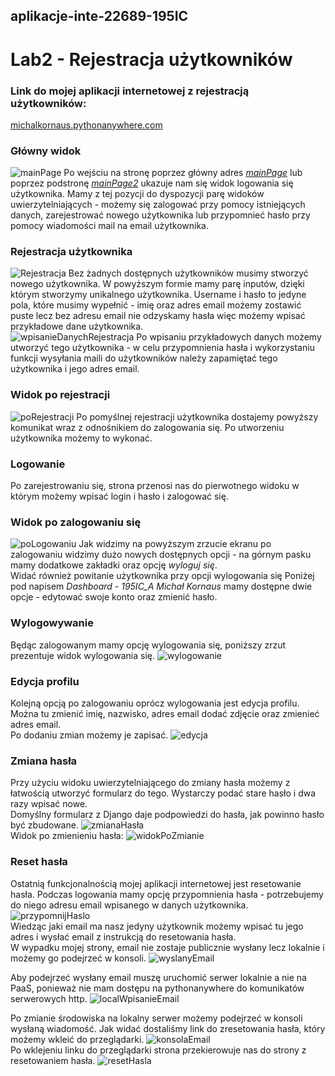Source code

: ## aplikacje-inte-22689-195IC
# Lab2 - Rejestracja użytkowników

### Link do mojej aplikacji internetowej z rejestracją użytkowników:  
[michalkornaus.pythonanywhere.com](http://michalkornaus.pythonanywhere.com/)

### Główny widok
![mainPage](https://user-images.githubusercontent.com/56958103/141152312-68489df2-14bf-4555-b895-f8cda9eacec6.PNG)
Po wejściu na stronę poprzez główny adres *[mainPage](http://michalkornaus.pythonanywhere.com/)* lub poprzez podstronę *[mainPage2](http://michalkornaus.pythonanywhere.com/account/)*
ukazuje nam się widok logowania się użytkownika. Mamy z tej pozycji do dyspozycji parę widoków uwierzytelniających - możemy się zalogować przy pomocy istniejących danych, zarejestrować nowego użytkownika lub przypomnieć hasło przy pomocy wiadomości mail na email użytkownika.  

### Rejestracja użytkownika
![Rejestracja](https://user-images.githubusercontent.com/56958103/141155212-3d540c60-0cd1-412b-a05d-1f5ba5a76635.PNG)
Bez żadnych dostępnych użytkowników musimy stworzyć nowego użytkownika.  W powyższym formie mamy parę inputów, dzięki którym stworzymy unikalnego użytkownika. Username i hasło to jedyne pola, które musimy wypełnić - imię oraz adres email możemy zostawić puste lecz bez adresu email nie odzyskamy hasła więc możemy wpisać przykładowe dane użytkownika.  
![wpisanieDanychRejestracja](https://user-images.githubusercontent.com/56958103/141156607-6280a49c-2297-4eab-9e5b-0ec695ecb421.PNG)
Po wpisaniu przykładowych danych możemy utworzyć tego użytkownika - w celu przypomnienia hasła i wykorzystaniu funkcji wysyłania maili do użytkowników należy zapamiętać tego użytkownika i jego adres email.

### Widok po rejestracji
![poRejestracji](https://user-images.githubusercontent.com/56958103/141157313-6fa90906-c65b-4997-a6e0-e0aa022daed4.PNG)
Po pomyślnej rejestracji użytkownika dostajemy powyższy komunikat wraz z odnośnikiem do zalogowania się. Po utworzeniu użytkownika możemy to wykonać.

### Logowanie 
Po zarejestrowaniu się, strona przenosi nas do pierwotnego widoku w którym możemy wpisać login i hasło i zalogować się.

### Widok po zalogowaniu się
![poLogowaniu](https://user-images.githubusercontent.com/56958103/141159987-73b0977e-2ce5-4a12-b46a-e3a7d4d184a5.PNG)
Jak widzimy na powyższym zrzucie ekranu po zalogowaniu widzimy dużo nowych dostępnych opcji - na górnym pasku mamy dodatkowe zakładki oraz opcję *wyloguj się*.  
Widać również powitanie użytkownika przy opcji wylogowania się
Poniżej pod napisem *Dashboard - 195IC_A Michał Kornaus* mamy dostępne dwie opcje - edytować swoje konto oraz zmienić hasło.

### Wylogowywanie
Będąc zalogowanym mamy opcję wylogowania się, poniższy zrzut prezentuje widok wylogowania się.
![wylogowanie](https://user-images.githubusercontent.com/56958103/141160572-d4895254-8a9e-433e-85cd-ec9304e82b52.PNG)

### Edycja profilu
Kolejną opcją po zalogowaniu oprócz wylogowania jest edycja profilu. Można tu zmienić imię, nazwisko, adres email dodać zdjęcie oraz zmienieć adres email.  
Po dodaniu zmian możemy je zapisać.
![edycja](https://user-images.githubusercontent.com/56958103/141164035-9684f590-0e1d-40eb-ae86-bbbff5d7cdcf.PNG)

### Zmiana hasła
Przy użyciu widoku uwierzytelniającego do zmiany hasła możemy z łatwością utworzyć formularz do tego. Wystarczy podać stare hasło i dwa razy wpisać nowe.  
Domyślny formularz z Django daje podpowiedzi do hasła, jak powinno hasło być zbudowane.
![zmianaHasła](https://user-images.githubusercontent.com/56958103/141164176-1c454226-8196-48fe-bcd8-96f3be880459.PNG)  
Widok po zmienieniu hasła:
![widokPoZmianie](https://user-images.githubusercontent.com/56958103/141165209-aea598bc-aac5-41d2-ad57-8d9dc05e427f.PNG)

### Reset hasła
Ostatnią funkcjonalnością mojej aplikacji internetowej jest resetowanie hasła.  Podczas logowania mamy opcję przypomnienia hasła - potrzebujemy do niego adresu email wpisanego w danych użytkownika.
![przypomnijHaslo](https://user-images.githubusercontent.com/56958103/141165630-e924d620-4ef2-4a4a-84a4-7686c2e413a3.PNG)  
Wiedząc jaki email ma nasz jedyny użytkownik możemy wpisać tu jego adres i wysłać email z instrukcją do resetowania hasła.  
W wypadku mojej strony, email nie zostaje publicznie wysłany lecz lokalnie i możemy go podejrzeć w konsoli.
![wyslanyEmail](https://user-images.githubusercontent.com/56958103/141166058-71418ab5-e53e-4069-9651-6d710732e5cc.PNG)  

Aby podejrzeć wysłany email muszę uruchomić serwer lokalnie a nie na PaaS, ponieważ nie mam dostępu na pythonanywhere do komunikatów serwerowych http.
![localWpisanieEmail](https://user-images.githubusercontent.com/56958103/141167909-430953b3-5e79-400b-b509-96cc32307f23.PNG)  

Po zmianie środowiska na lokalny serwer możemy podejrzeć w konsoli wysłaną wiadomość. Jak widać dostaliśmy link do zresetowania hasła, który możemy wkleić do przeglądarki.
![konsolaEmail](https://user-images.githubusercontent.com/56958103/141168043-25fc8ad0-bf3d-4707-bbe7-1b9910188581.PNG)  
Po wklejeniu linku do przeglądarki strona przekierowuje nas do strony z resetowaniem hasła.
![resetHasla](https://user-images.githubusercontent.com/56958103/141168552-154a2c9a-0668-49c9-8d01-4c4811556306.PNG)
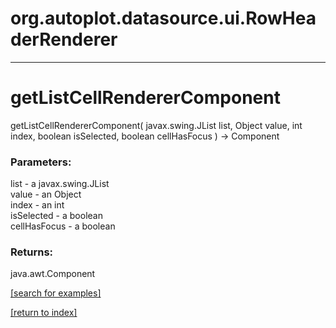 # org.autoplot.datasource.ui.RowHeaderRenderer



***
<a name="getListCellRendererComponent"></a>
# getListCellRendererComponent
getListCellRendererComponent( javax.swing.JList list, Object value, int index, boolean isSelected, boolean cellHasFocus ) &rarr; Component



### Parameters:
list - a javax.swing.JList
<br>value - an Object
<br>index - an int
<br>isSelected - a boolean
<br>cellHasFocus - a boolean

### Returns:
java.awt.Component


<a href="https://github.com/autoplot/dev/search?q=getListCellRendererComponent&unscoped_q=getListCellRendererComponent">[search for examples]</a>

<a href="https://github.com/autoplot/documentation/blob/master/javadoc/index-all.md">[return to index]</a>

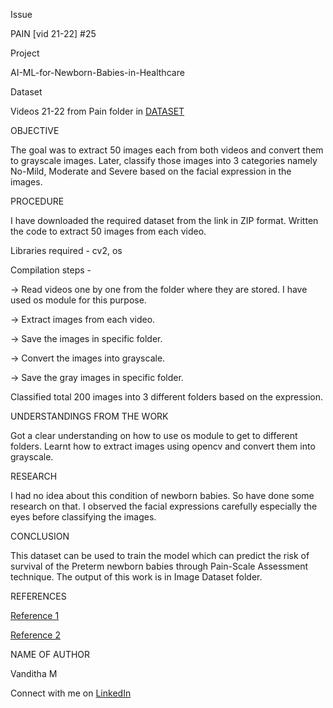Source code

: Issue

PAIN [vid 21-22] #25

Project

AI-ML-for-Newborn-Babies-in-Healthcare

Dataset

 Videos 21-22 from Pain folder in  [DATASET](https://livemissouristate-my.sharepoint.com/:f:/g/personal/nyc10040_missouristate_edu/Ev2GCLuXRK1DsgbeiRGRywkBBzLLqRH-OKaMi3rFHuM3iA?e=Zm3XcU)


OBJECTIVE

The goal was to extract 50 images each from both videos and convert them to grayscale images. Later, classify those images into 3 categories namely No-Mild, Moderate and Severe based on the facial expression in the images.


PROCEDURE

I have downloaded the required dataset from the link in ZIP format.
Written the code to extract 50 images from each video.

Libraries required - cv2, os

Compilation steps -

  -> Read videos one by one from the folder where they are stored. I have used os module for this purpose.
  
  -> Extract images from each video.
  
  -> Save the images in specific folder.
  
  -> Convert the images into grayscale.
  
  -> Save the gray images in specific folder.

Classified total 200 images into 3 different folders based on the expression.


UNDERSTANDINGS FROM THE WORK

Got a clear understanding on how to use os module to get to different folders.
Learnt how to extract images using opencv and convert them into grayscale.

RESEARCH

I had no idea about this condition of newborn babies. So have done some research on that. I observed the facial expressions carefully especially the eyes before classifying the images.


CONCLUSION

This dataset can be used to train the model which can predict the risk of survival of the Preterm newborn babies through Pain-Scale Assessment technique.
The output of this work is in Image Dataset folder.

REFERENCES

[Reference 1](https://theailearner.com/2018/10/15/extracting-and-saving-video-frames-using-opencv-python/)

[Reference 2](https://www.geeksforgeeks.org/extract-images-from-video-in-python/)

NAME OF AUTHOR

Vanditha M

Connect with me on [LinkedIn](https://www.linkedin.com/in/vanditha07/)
● ● ●
**Your instructions**
Where a picture appears in the records above, omit it, and transcribe exactly the stretch of lines from the one with "Po zmianie środowiska" through the one with "java.awt.Component".

**Worked solution**
Po zmianie środowiska na lokalny serwer możemy podejrzeć w konsoli wysłaną wiadomość. Jak widać dostaliśmy link do zresetowania hasła, który możemy wkleić do przeglądarki.
![konsolaEmail](https://user-images.githubusercontent.com/56958103/141168043-25fc8ad0-bf3d-4707-bbe7-1b9910188581.PNG)  
Po wklejeniu linku do przeglądarki strona przekierowuje nas do strony z resetowaniem hasła.
![resetHasla](https://user-images.githubusercontent.com/56958103/141168552-154a2c9a-0668-49c9-8d01-4c4811556306.PNG)
 # org.autoplot.datasource.ui.RowHeaderRenderer



***
<a name="getListCellRendererComponent"></a>
# getListCellRendererComponent
getListCellRendererComponent( javax.swing.JList list, Object value, int index, boolean isSelected, boolean cellHasFocus ) &rarr; Component



### Parameters:
list - a javax.swing.JList
<br>value - an Object
<br>index - an int
<br>isSelected - a boolean
<br>cellHasFocus - a boolean

### Returns:
java.awt.Component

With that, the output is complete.